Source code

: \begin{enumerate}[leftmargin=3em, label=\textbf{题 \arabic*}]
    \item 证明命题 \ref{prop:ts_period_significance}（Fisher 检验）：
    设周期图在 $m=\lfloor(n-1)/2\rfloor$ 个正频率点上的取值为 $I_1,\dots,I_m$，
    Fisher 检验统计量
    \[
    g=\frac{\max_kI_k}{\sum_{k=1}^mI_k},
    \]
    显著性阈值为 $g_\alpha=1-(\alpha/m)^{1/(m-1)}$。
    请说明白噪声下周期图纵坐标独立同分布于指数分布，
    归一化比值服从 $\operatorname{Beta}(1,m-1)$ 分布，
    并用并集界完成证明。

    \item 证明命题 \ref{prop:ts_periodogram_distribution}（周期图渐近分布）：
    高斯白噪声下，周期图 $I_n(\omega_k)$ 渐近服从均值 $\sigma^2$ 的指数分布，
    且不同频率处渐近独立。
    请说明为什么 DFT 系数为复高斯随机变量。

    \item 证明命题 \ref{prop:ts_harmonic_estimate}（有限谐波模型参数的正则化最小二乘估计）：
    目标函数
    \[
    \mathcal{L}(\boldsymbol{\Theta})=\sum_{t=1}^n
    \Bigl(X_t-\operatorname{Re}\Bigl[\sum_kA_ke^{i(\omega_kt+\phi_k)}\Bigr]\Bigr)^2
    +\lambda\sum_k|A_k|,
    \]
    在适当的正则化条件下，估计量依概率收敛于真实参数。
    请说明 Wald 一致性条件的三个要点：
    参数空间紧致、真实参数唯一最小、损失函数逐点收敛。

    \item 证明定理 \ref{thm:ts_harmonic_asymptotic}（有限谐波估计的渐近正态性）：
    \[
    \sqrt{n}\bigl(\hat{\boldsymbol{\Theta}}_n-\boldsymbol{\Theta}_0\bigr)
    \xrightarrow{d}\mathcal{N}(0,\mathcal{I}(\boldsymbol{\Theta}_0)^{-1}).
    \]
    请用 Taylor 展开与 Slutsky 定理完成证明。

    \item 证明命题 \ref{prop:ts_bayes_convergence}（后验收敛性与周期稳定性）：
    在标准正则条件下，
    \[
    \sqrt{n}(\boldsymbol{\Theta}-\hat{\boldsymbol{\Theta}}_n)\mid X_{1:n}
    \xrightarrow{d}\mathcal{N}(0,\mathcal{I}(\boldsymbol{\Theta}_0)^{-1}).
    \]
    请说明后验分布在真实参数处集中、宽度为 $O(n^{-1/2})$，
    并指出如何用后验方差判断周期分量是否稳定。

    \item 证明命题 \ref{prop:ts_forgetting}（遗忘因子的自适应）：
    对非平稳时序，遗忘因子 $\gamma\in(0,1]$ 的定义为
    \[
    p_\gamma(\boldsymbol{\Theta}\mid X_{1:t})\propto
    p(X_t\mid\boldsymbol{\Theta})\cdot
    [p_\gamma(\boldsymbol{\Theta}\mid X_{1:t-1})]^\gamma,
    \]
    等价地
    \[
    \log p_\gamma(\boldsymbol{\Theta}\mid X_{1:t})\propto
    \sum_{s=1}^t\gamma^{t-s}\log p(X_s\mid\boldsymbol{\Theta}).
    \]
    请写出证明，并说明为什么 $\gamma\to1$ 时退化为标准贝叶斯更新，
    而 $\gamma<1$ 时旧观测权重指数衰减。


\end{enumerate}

### TASK TO COMPLETE
Set down the full listing once more, exactly as written.

### RESULT FOR THIS EXERCISE
Source code

: \begin{enumerate}[leftmargin=3em, label=\textbf{题 \arabic*}]
    \item 证明命题 \ref{prop:ts_period_significance}（Fisher 检验）：
    设周期图在 $m=\lfloor(n-1)/2\rfloor$ 个正频率点上的取值为 $I_1,\dots,I_m$，
    Fisher 检验统计量
    \[
    g=\frac{\max_kI_k}{\sum_{k=1}^mI_k},
    \]
    显著性阈值为 $g_\alpha=1-(\alpha/m)^{1/(m-1)}$。
    请说明白噪声下周期图纵坐标独立同分布于指数分布，
    归一化比值服从 $\operatorname{Beta}(1,m-1)$ 分布，
    并用并集界完成证明。

    \item 证明命题 \ref{prop:ts_periodogram_distribution}（周期图渐近分布）：
    高斯白噪声下，周期图 $I_n(\omega_k)$ 渐近服从均值 $\sigma^2$ 的指数分布，
    且不同频率处渐近独立。
    请说明为什么 DFT 系数为复高斯随机变量。

    \item 证明命题 \ref{prop:ts_harmonic_estimate}（有限谐波模型参数的正则化最小二乘估计）：
    目标函数
    \[
    \mathcal{L}(\boldsymbol{\Theta})=\sum_{t=1}^n
    \Bigl(X_t-\operatorname{Re}\Bigl[\sum_kA_ke^{i(\omega_kt+\phi_k)}\Bigr]\Bigr)^2
    +\lambda\sum_k|A_k|,
    \]
    在适当的正则化条件下，估计量依概率收敛于真实参数。
    请说明 Wald 一致性条件的三个要点：
    参数空间紧致、真实参数唯一最小、损失函数逐点收敛。

    \item 证明定理 \ref{thm:ts_harmonic_asymptotic}（有限谐波估计的渐近正态性）：
    \[
    \sqrt{n}\bigl(\hat{\boldsymbol{\Theta}}_n-\boldsymbol{\Theta}_0\bigr)
    \xrightarrow{d}\mathcal{N}(0,\mathcal{I}(\boldsymbol{\Theta}_0)^{-1}).
    \]
    请用 Taylor 展开与 Slutsky 定理完成证明。

    \item 证明命题 \ref{prop:ts_bayes_convergence}（后验收敛性与周期稳定性）：
    在标准正则条件下，
    \[
    \sqrt{n}(\boldsymbol{\Theta}-\hat{\boldsymbol{\Theta}}_n)\mid X_{1:n}
    \xrightarrow{d}\mathcal{N}(0,\mathcal{I}(\boldsymbol{\Theta}_0)^{-1}).
    \]
    请说明后验分布在真实参数处集中、宽度为 $O(n^{-1/2})$，
    并指出如何用后验方差判断周期分量是否稳定。

    \item 证明命题 \ref{prop:ts_forgetting}（遗忘因子的自适应）：
    对非平稳时序，遗忘因子 $\gamma\in(0,1]$ 的定义为
    \[
    p_\gamma(\boldsymbol{\Theta}\mid X_{1:t})\propto
    p(X_t\mid\boldsymbol{\Theta})\cdot
    [p_\gamma(\boldsymbol{\Theta}\mid X_{1:t-1})]^\gamma,
    \]
    等价地
    \[
    \log p_\gamma(\boldsymbol{\Theta}\mid X_{1:t})\propto
    \sum_{s=1}^t\gamma^{t-s}\log p(X_s\mid\boldsymbol{\Theta}).
    \]
    请写出证明，并说明为什么 $\gamma\to1$ 时退化为标准贝叶斯更新，
    而 $\gamma<1$ 时旧观测权重指数衰减。


\end{enumerate}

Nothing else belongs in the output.